- ASSIGNMENT: The lines to print run from the top of the material below to the line with "SGX应用程序切分成Untr", inclusive; please copy them exactly, without pictures.

- MATERIAL PROVIDED:
####################

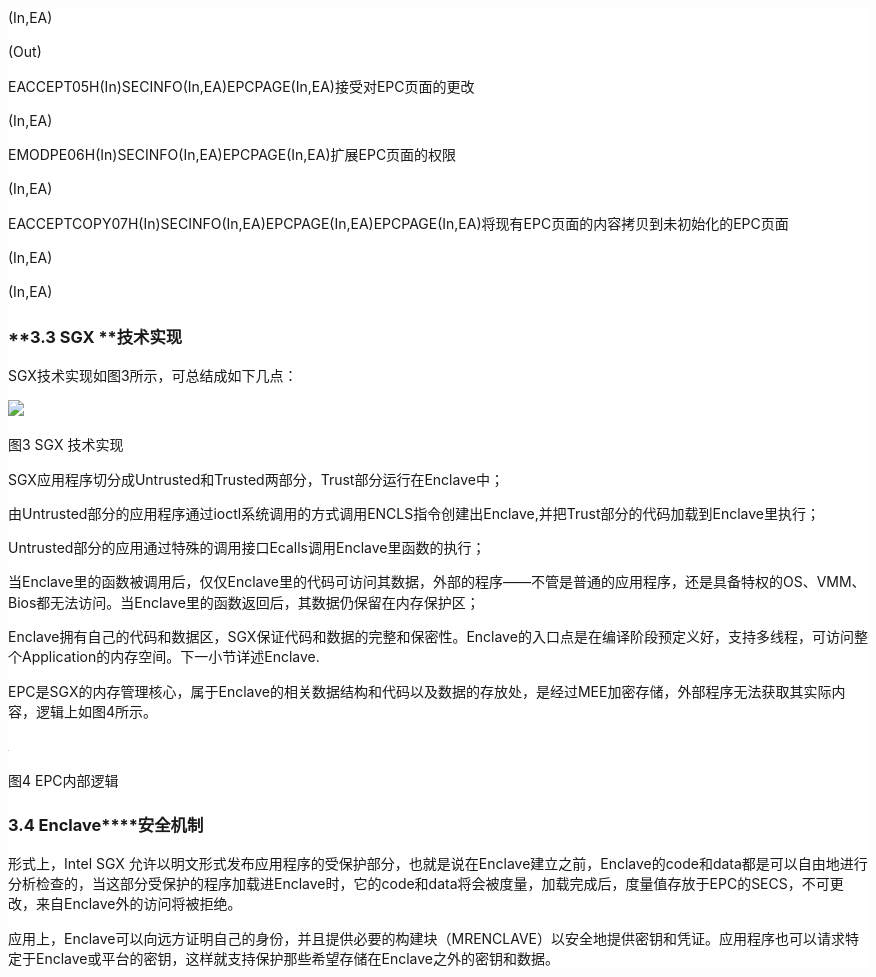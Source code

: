 (In,EA)

(Out)
<td style="width: 86.25pt;" valign="top">EACCEPT</td><td style="width: 76.55pt;" valign="top">05H(In)</td><td style="width: 68.55pt;" valign="top">SECINFO(In,EA)</td><td style="width: 79.45pt;" valign="top">EPCPAGE(In,EA)</td><td style="width: 79.45pt;" valign="top"></td><td style="width: 24.55pt;" valign="top">接受对EPC页面的更改</td>

(In,EA)
<td style="width: 86.25pt;" valign="top">EMODPE</td><td style="width: 76.55pt;" valign="top">06H(In)</td><td style="width: 68.55pt;" valign="top">SECINFO(In,EA)</td><td style="width: 79.45pt;" valign="top">EPCPAGE(In,EA)</td><td style="width: 79.45pt;" valign="top"></td><td style="width: 24.55pt;" valign="top">扩展EPC页面的权限</td>

(In,EA)
<td style="width: 86.25pt;" valign="top">EACCEPTCOPY</td><td style="width: 76.55pt;" valign="top">07H(In)</td><td style="width: 68.55pt;" valign="top">SECINFO(In,EA)</td><td style="width: 79.45pt;" valign="top">EPCPAGE(In,EA)</td><td style="width: 79.45pt;" valign="top">EPCPAGE(In,EA)</td><td style="width: 24.55pt;" valign="top">将现有EPC页面的内容拷贝到未初始化的EPC页面</td>

(In,EA)

(In,EA)

### **3.3 SGX ****技术实现**

SGX技术实现如图3所示，可总结成如下几点：

[![](https://p5.ssl.qhimg.com/t01db3646c83fad099f.png)](https://p5.ssl.qhimg.com/t01db3646c83fad099f.png)

图3 SGX 技术实现

SGX应用程序切分成Untrusted和Trusted两部分，Trust部分运行在Enclave中；

由Untrusted部分的应用程序通过ioctl系统调用的方式调用ENCLS指令创建出Enclave,并把Trust部分的代码加载到Enclave里执行；

Untrusted部分的应用通过特殊的调用接口Ecalls调用Enclave里函数的执行；

当Enclave里的函数被调用后，仅仅Enclave里的代码可访问其数据，外部的程序——不管是普通的应用程序，还是具备特权的OS、VMM、Bios都无法访问。当Enclave里的函数返回后，其数据仍保留在内存保护区；

Enclave拥有自己的代码和数据区，SGX保证代码和数据的完整和保密性。Enclave的入口点是在编译阶段预定义好，支持多线程，可访问整个Application的内存空间。下一小节详述Enclave.

EPC是SGX的内存管理核心，属于Enclave的相关数据结构和代码以及数据的存放处，是经过MEE加密存储，外部程序无法获取其实际内容，逻辑上如图4所示。

[![](data:image/png;base64,iVBORw0KGgoAAAANSUhEUgAAAAEAAAABCAYAAAAfFcSJAAAAAXNSR0IArs4c6QAAAARnQU1BAACxjwv8YQUAAAAJcEhZcwAADsQAAA7EAZUrDhsAAAANSURBVBhXYzh8+PB/AAffA0nNPuCLAAAAAElFTkSuQmCC)](https://p0.ssl.qhimg.com/t011f9c221aeb95c669.png)

图4 EPC内部逻辑

### **3.4 Enclave****安全机制**

形式上，Intel SGX 允许以明文形式发布应用程序的受保护部分，也就是说在Enclave建立之前，Enclave的code和data都是可以自由地进行分析检查的，当这部分受保护的程序加载进Enclave时，它的code和data将会被度量，加载完成后，度量值存放于EPC的SECS，不可更改，来自Enclave外的访问将被拒绝。

应用上，Enclave可以向远方证明自己的身份，并且提供必要的构建块（MRENCLAVE）以安全地提供密钥和凭证。应用程序也可以请求特定于Enclave或平台的密钥，这样就支持保护那些希望存储在Enclave之外的密钥和数据。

####################

- OUTPUT BELOW:
Source code

: (In,EA)

(Out)
<td style="width: 86.25pt;" valign="top">EACCEPT</td><td style="width: 76.55pt;" valign="top">05H(In)</td><td style="width: 68.55pt;" valign="top">SECINFO(In,EA)</td><td style="width: 79.45pt;" valign="top">EPCPAGE(In,EA)</td><td style="width: 79.45pt;" valign="top"></td><td style="width: 24.55pt;" valign="top">接受对EPC页面的更改</td>

(In,EA)
<td style="width: 86.25pt;" valign="top">EMODPE</td><td style="width: 76.55pt;" valign="top">06H(In)</td><td style="width: 68.55pt;" valign="top">SECINFO(In,EA)</td><td style="width: 79.45pt;" valign="top">EPCPAGE(In,EA)</td><td style="width: 79.45pt;" valign="top"></td><td style="width: 24.55pt;" valign="top">扩展EPC页面的权限</td>

(In,EA)
<td style="width: 86.25pt;" valign="top">EACCEPTCOPY</td><td style="width: 76.55pt;" valign="top">07H(In)</td><td style="width: 68.55pt;" valign="top">SECINFO(In,EA)</td><td style="width: 79.45pt;" valign="top">EPCPAGE(In,EA)</td><td style="width: 79.45pt;" valign="top">EPCPAGE(In,EA)</td><td style="width: 24.55pt;" valign="top">将现有EPC页面的内容拷贝到未初始化的EPC页面</td>

(In,EA)

(In,EA)

### **3.3 SGX ****技术实现**

SGX技术实现如图3所示，可总结成如下几点：

[![](https://p5.ssl.qhimg.com/t01db3646c83fad099f.png)](https://p5.ssl.qhimg.com/t01db3646c83fad099f.png)

图3 SGX 技术实现

SGX应用程序切分成Untrusted和Trusted两部分，Trust部分运行在Enclave中；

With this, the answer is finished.